Pologne : de l’invention de la tolérance à l’interdiction de l’avortement

Au nom du droit à la vie, l’interruption volontaire de grossesse (IVG) est désormais pratiquement interdite en Pologne. Ce choix radical s’explique notamment par l’influence de l’Église catholique dans ce pays et par les positions particulièrement conservatrices qu’elle y véhicule. Il n’en a pourtant pas toujours été ainsi.


Le texte de la Confédération de Varsovie (1573), qui garantit la liberté de religion.Si la Pologne est en train de se doter de l’une des législations les plus restrictives d’Europe en matière d’IVG, c’est essentiellement sous l’influence de l’Église catholique polonaise. Cela peut sembler paradoxal dans un pays qui, à la charnière des XVème et XVIème siècles, a littéralement « inventé » la liberté de religion. La Pologne est donc passée d’une situation dans laquelle la modération et la nuance caractérisaient la politique religieuse à une autre, où une religion omnipotente décide de la politique. Comment expliquer cette évolution ?

L’invention de la tolérance religieuse

À la charnière des XVème et XVIème siècles a progressivement émergé en Pologne une idée, alors neuve en Europe : la tolérance religieuse. Cette tolérance est rapidement devenue une pratique politique courante. Sa généalogie nous amène au milieu du XIVème siècle, au moment où la Pologne est un État pluriconfessionnel. C’est à cette époque que Casimir le Grand (1333-1370) conquiert la Galicie, annexant des territoires peuplés d’orthodoxes. Comme dans d’autres pays occidentaux, une forte communauté juive s’est en outre installée en Pologne dès le Moyen Âge. L’Union personnelle entre Pologne et Lituanie, qui intervient entre 1385 et 1420, donne naissance à un vaste ensemble territorial, lié par des actes d’Union successifs(1) et comprenant nombre de païens, d’orthodoxes et de musulmans.

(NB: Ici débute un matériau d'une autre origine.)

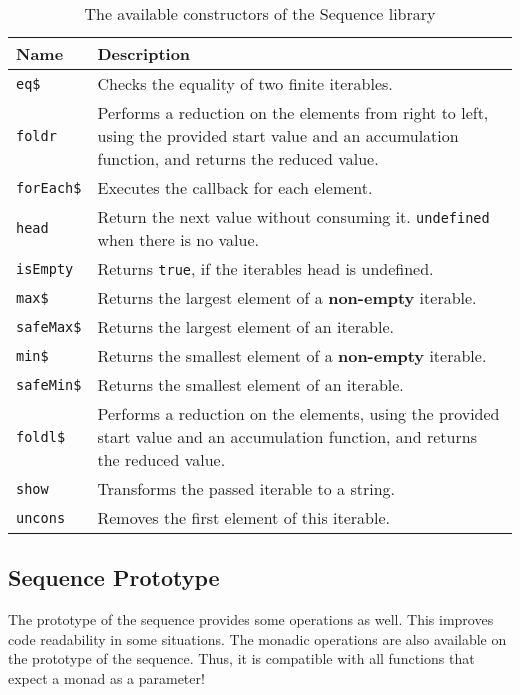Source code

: \begin{table}[H]
  \centering
  \begin{tabularx}{\textwidth}{| l | X |} \hline
    \textbf{Name} & \textbf{Description} \\ \hline
    \texttt{eq\$} & Checks the equality of two finite iterables. \\ \hline 
    \texttt{foldr} & Performs a reduction on the elements from right to left, using the provided start value and an accumulation function, and returns the reduced value. \\ \hline 
    \texttt{forEach\$} & Executes the callback for each element. \\ \hline 
    \texttt{head} & Return the next value without consuming it. \texttt{undefined} when there is no value. \\ \hline 
    \texttt{isEmpty} & Returns \texttt{true}, if the iterables head is undefined. \\ \hline 
    \texttt{max\$} & Returns the largest element of a \textbf{non-empty} iterable. \\ \hline 
    \texttt{safeMax\$} & Returns the largest element of an iterable. \\ \hline 
    \texttt{min\$} & Returns the smallest element of a \textbf{non-empty} iterable. \\ \hline 
    \texttt{safeMin\$} & Returns the smallest element of an iterable. \\ \hline 
    \texttt{foldl\$} & Performs a reduction on the elements, using the provided start value and an accumulation function, and returns the reduced value. \\ \hline 
    \texttt{show} & Transforms the passed iterable to a string. \\ \hline 
    \texttt{uncons} & Removes the first element of this iterable. \\ \hline 
  \end{tabularx}
  \caption{The available constructors of the Sequence library}
  \label{tab:api_term_ops}
\end{table}

\subsection{Sequence Prototype} %
\label{sub:Sequence Prototype}
The prototype of the sequence provides some operations as well. This improves
code readability in some situations. The monadic operations are also available
on the prototype of the sequence. Thus, it is compatible with all functions
that expect a monad as a parameter!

C’est ainsi que, de 1385 à 1570 environ, deux mouvements interviennent en Pologne-Lituanie, contraires à ceux observés concomitamment en Occident : le développement d’une tolérance religieuse de facto (qui deviendra ensuite de jure), à l’heure où l’Aragon et la Castille chassent les Juifs de leurs terres et où les guerres hussites battent leur plein en Bohême ; et l’accroissement du poids de la noblesse et de ses droits, au moment où, en France par exemple, on assiste à une centralisation du pouvoir autour du roi.

Ces deux mouvements aboutissent, en 1573, à un texte qui garantit la liberté de conscience et d’opinion en Pologne, faisant d’elle le refuge de tous les exilés religieux d’Europe, à l’aube de la Réforme. C’est ainsi que, du XVIème au XVIIème siècle, la République des Deux-Nations(2) fait figure de phare de la liberté religieuse. Le protestantisme y gagne par exemple rapidement du terrain avant d’en perdre tout aussi rapidement, et ceci sans effusion de sang, en raison de la liberté de conversion.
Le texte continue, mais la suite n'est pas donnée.